Opinions have always been divided on Stanley Kubrick's The Shining. Some critics, like the New Yorker's Pauline Kael, found Jack Nicholson's performance "tiresome". But time has been kind to Kubrick's film, a sweeping, visionary chiller that breaks horror rules and introduces new ones in telling the story of Jack Torrance, a caretaker who goes bananas during a long winter at a closed and snowbound hotel.

Kubrick's originality is sadly lacking in most horror films, which tend to be derivative and formulaic. But in recent years a new breed of chiller has emerged that's full of innovation and new ideas, and has been dubbed by some critics, 'post horror'.
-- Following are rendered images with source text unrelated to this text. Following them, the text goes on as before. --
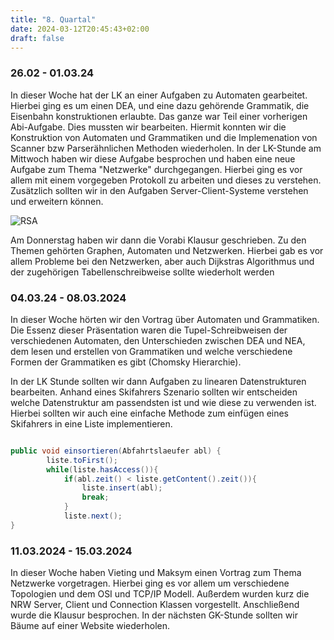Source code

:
 ```yaml
---
title: "8. Quartal"
date: 2024-03-12T20:45:43+02:00
draft: false
---
```

### 26.02 - 01.03.24
In dieser Woche hat der LK an einer Aufgaben zu Automaten gearbeitet. Hierbei ging es um einen DEA, und eine dazu gehörende Grammatik, die Eisenbahn konstruktionen erlaubte. Das ganze war Teil einer vorherigen Abi-Aufgabe. Dies mussten wir bearbeiten. Hiermit konnten wir die Konstruktion von Automaten und Grammatiken und die Implemenation von Scanner bzw Parserähnlichen Methoden wiederholen.
In der LK-Stunde am Mittwoch haben wir diese Aufgabe besprochen und haben eine neue Aufgabe zum Thema "Netzwerke" durchgegangen. Hierbei ging es vor allem mit einem vorgegeben Protokoll zu arbeiten und dieses zu verstehen. Zusätzlich sollten wir in den Aufgaben Server-Client-Systeme verstehen und erweitern können.

![RSA](/lernblog/netzwerk.png)

Am Donnerstag haben wir dann die Vorabi Klausur geschrieben. Zu den Themen gehörten Graphen, Automaten und Netzwerken. Hierbei gab es vor allem Probleme bei den Netzwerken, aber auch Dijkstras Algorithmus und der zugehörigen Tabellenschreibweise sollte wiederholt werden

### 04.03.24 - 08.03.2024

In dieser Woche hörten wir den Vortrag über Automaten und Grammatiken. Die Essenz dieser Präsentation waren die Tupel-Schreibweisen der verschiedenen Automaten, den Unterschieden zwischen DEA und NEA, dem lesen und erstellen von Grammatiken und welche verschiedene Formen der Grammatiken es gibt (Chomsky Hierarchie).

In der LK Stunde sollten wir dann Aufgaben zu linearen Datenstrukturen bearbeiten. Anhand eines Skifahrers Szenario sollten wir entscheiden welche Datenstruktur am passendsten ist und wie diese zu verwenden ist. Hierbei sollten wir auch eine einfache Methode zum einfügen eines Skifahrers in eine Liste implementieren.

```java

public void einsortieren(Abfahrtslaeufer abl) {
        liste.toFirst();
        while(liste.hasAccess()){
            if(abl.zeit() < liste.getContent().zeit()){
                liste.insert(abl);
                break;
            }
            liste.next();
}

```

### 11.03.2024 - 15.03.2024

In dieser Woche haben Vieting und Maksym einen Vortrag zum Thema Netzwerke vorgetragen. Hierbei ging es vor allem um verschiedene Topologien und dem OSI und TCP/IP Modell. Außerdem wurden kurz die NRW Server, Client und Connection Klassen vorgestellt. Anschließend wurde die Klausur besprochen. In der nächsten GK-Stunde sollten wir Bäume auf einer Website wiederholen.
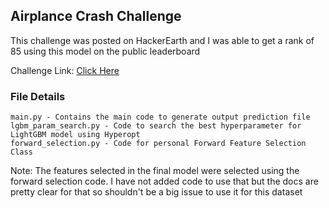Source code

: ## Airplance Crash Challenge

This challenge was posted on HackerEarth and I was able to get a rank of 85 using this model on the public leaderboard

Challenge Link: [Click Here](https://www.hackerearth.com/challenges/competitive/airplane-accident-severity-hackerearth-machine-learning-challenge/problems/)

### File Details

```
main.py - Contains the main code to generate output prediction file
lgbm_param_search.py - Code to search the best hyperparameter for LightGBM model using Hyperopt
forward_selection.py - Code for personal Forward Feature Selection Class
```

Note: The features selected in the final model were selected using the forward selection code. I have not added code to use that but the docs are pretty clear for that so shouldn't be a big issue to use it for this dataset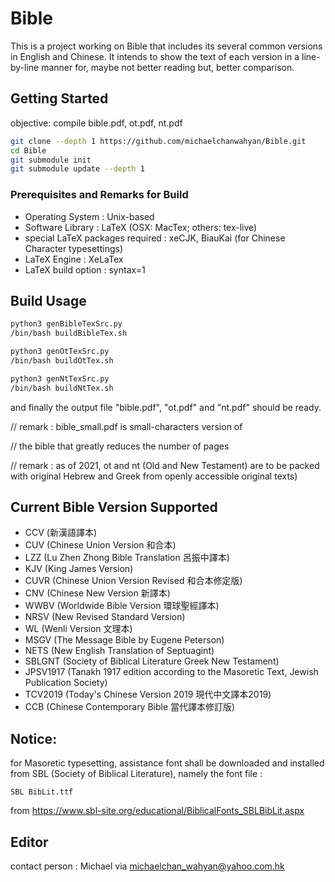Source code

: # Bible
This is a project working on Bible that includes its several common versions in English and Chinese.
It intends to show the text of each version in a line-by-line manner for, maybe not better reading but, better comparison.

## Getting Started
objective: compile bible.pdf, ot.pdf, nt.pdf

```bash
git clone --depth 1 https://github.com/michaelchanwahyan/Bible.git
cd Bible
git submodule init
git submodule update --depth 1
```

### Prerequisites and Remarks for Build
- Operating System                : Unix-based
- Software Library                : LaTeX (OSX: MacTex; others: tex-live)
- special LaTeX packages required : xeCJK, BiauKai (for Chinese Character typesettings)
- LaTeX Engine                    : XeLaTex
- LaTeX build option              : syntax=1


## Build Usage

```bash
python3 genBibleTexSrc.py
/bin/bash buildBibleTex.sh

python3 genOtTexSrc.py
/bin/bash buildOtTex.sh

python3 genNtTexSrc.py
/bin/bash buildNtTex.sh
```
and finally the output file "bible.pdf", "ot.pdf" and "nt.pdf" should be ready.

// remark : bible_small.pdf is small-characters version of

//          the bible that greatly reduces the number of pages

// remark : as of 2021, ot and nt (Old and New Testament) are to be packed with
original Hebrew and Greek from openly accessible original texts)

## Current Bible Version Supported
- CCV  (新漢語譯本)
- CUV  (Chinese Union Version 和合本)
- LZZ  (Lu Zhen Zhong Bible Translation 呂振中譯本)
- KJV  (King James Version)
- CUVR (Chinese Union Version Revised 和合本修定版)
- CNV  (Chinese New Version 新譯本)
- WWBV (Worldwide Bible Version 環球聖經譯本)
- NRSV (New Revised Standard Version)
- WL   (Wenli Version 文理本)
- MSGV (The Message Bible by Eugene Peterson)
- NETS (New English Translation of Septuagint)
- SBLGNT (Society of Biblical Literature Greek New Testament)
- JPSV1917 (Tanakh 1917 edition according to the Masoretic Text, Jewish Publication Society)
- TCV2019 (Today's Chinese Version 2019 現代中文譯本2019)
- CCB (Chinese Contemporary Bible 當代譯本修訂版)

## Notice:
for Masoretic typesetting, assistance font shall be downloaded and installed from SBL (Society of Biblical Literature), namely the font file :
```
SBL BibLit.ttf
```
from https://www.sbl-site.org/educational/BiblicalFonts_SBLBibLit.aspx


## Editor
contact person : Michael via michaelchan_wahyan@yahoo.com.hk

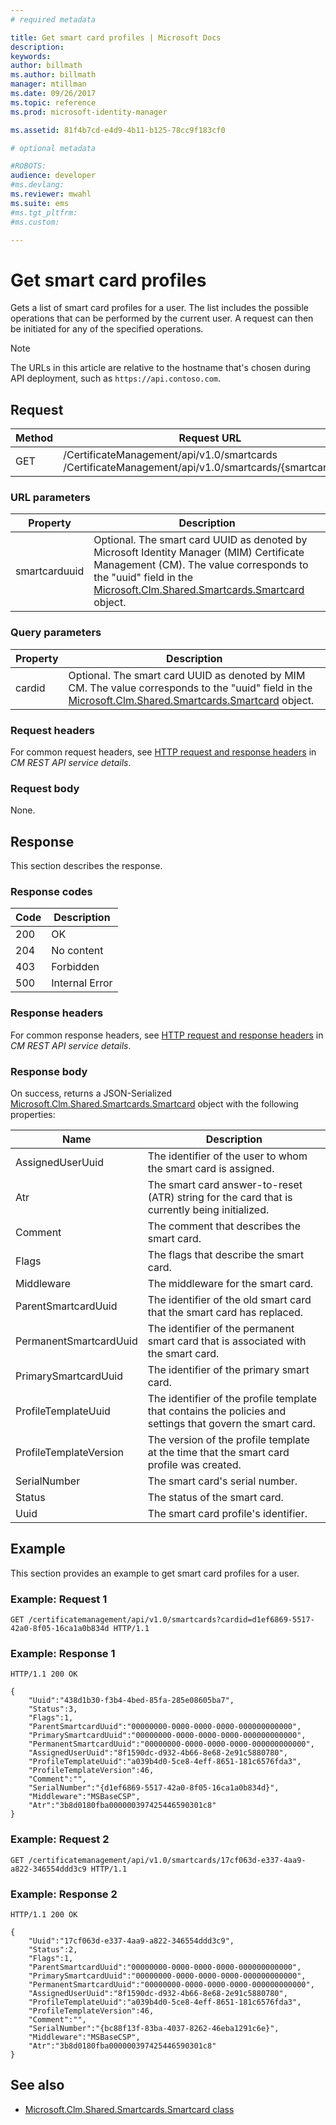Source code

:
 ```yaml
---
# required metadata

title: Get smart card profiles | Microsoft Docs
description:
keywords:
author: billmath
ms.author: billmath
manager: mtillman
ms.date: 09/26/2017
ms.topic: reference
ms.prod: microsoft-identity-manager

ms.assetid: 81f4b7cd-e4d9-4b11-b125-78cc9f183cf0

# optional metadata

#ROBOTS:
audience: developer
#ms.devlang:
ms.reviewer: mwahl
ms.suite: ems
#ms.tgt_pltfrm:
#ms.custom:

---
```


# Get smart card profiles
Gets a list of smart card profiles for a user. The list includes the possible operations that can be performed by the current user. A request can then be initiated for any of the specified operations.

>[!NOTE]
>The URLs in this article are relative to the hostname that's chosen during API deployment, such as `https://api.contoso.com`.

## Request

Method  |Request URL  
---------|---------
GET     |/CertificateManagement/api/v1.0/smartcards <br/> /CertificateManagement/api/v1.0/smartcards/{smartcarduuid}


### URL parameters

Property| Description
---------|--------
smartcarduuid | Optional. The smart card UUID as denoted by Microsoft Identity Manager (MIM) Certificate Management (CM). The value corresponds to the "uuid" field in the [Microsoft.Clm.Shared.Smartcards.Smartcard](http://msdn.microsoft.com/library/microsoft.clm.shared.smartcards.smartcard.aspx) object.

### Query parameters

Property| Description
---------|--------
cardid | Optional. The smart card UUID as denoted by MIM CM. The value corresponds to the "uuid" field in the [Microsoft.Clm.Shared.Smartcards.Smartcard](http://msdn.microsoft.com/library/microsoft.clm.shared.smartcards.smartcard.aspx) object.

### Request headers
For common request headers, see [HTTP request and response headers](certificate-management-rest-api-service-details.md#http-request-and-response-headers) in *CM REST API service details*.

### Request body
None.

## Response
This section describes the response.

### Response codes

Code  |Description  
---------|---------
200 | OK
204 | No content
403 | Forbidden
500 | Internal Error

### Response headers
For common response headers, see [HTTP request and response headers](certificate-management-rest-api-service-details.md#http-request-and-response-headers) in *CM REST API service details*.

### Response body
On success, returns a JSON-Serialized [Microsoft.Clm.Shared.Smartcards.Smartcard](http://msdn.microsoft.com/library/microsoft.clm.shared.smartcards.smartcard.aspx) object with the following properties:

Name | Description
-----|-----------
AssignedUserUuid | The identifier of the user to whom the smart card is assigned.
Atr | The smart card answer-to-reset (ATR) string for the card that is currently being initialized.
Comment | The comment that describes the smart card.
Flags | The flags that describe the smart card.
Middleware | The middleware for the smart card.
ParentSmartcardUuid | The identifier of the old smart card that the smart card has replaced.
PermanentSmartcardUuid | The identifier of the permanent smart card that is associated with the smart card.
PrimarySmartcardUuid | The identifier of the primary smart card.
ProfileTemplateUuid | The identifier of the profile template that contains the policies and settings that govern the smart card.
ProfileTemplateVersion | The version of the profile template at the time that the smart card profile was created.
SerialNumber | The smart card's serial number.
Status | The status of the smart card.
Uuid | The smart card profile's identifier.

## Example
This section provides an example to get smart card profiles for a user.

### Example: Request 1

```
GET /certificatemanagement/api/v1.0/smartcards?cardid=d1ef6869-5517-42a0-8f05-16ca1a0b834d HTTP/1.1
```

### Example: Response 1

```
HTTP/1.1 200 OK

{
    "Uuid":"438d1b30-f3b4-4bed-85fa-285e08605ba7",
    "Status":3,
    "Flags":1,
    "ParentSmartcardUuid":"00000000-0000-0000-0000-000000000000",
    "PrimarySmartcardUuid":"00000000-0000-0000-0000-000000000000",
    "PermanentSmartcardUuid":"00000000-0000-0000-0000-000000000000",
    "AssignedUserUuid":"8f1590dc-d932-4b66-8e68-2e91c5880780",
    "ProfileTemplateUuid":"a039b4d0-5ce8-4eff-8651-181c6576fda3",
    "ProfileTemplateVersion":46,
    "Comment":"",
    "SerialNumber":"{d1ef6869-5517-42a0-8f05-16ca1a0b834d}",
    "Middleware":"MSBaseCSP",
    "Atr":"3b8d0180fba000000397425446590301c8"
}
```       

### Example: Request 2

```
GET /certificatemanagement/api/v1.0/smartcards/17cf063d-e337-4aa9-a822-346554ddd3c9 HTTP/1.1
```

### Example: Response 2

```
HTTP/1.1 200 OK

{
    "Uuid":"17cf063d-e337-4aa9-a822-346554ddd3c9",
    "Status":2,
    "Flags":1,
    "ParentSmartcardUuid":"00000000-0000-0000-0000-000000000000",
    "PrimarySmartcardUuid":"00000000-0000-0000-0000-000000000000",
    "PermanentSmartcardUuid":"00000000-0000-0000-0000-000000000000",
    "AssignedUserUuid":"8f1590dc-d932-4b66-8e68-2e91c5880780",
    "ProfileTemplateUuid":"a039b4d0-5ce8-4eff-8651-181c6576fda3",
    "ProfileTemplateVersion":46,
    "Comment":"",
    "SerialNumber":"{bc88f13f-83ba-4037-8262-46eba1291c6e}",
    "Middleware":"MSBaseCSP",
    "Atr":"3b8d0180fba000000397425446590301c8"
}
```     

## See also

- [Microsoft.Clm.Shared.Smartcards.Smartcard class](https://msdn.microsoft.com/library/microsoft.clm.shared.smartcards.smartcard.aspx)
And I loved A Ghost Story (2017), David Lowery's glumly poetic tale starring Casey Affleck as a man who dies in a car crash then rises from the mortuary slab and trudges wearily back home, where he's doomed to float powerless and invisible while his girlfriend moves on with her life. If that's what happens in the afterlife, you can keep it.

Netflix and chills: five best horror films to stream

Train to Busan (2016)

Korean horror is justly celebrated, and in this accomplished thriller, a businessman boards a train with his daughter just as their home city is overwhelmed by a plague of zombies. Some of those onboard may be infected, and as the train hurtles south, a terrible battle for survival ensues.

The Host (2006)

In this deliciously creepy Korean classic, a giant, deformed amphibian emerges from a chronically polluted river to torment the people who live along its shore, particularly a poor family of grifters who battle to get their child back when the creature grabs her.

The Babadook (2014)

In this endlessly inventive low-budget Aussie chiller, a young boy is plagued by nightmares about a monster in the basement. His mother thinks he's making it up until a sinister-looking children's book called The Babadook starts showing up all over the house.

The invitation (2015)

When a man is invited to his ex-wife's house to meet her new beau, bad things happen as old slights and shared traumas are aired. Part slasher, part psychological drama, Karyn Kusama's film is a slow-burning treat.

It Follows (2014)

When a dreamy young woman goes out on a date and things get frisky, she finds out that sex has passed on a supernatural curse, and that she's now being pursued by a shape-shifting entity that will keep on coming until it catches and consumes her. Nice.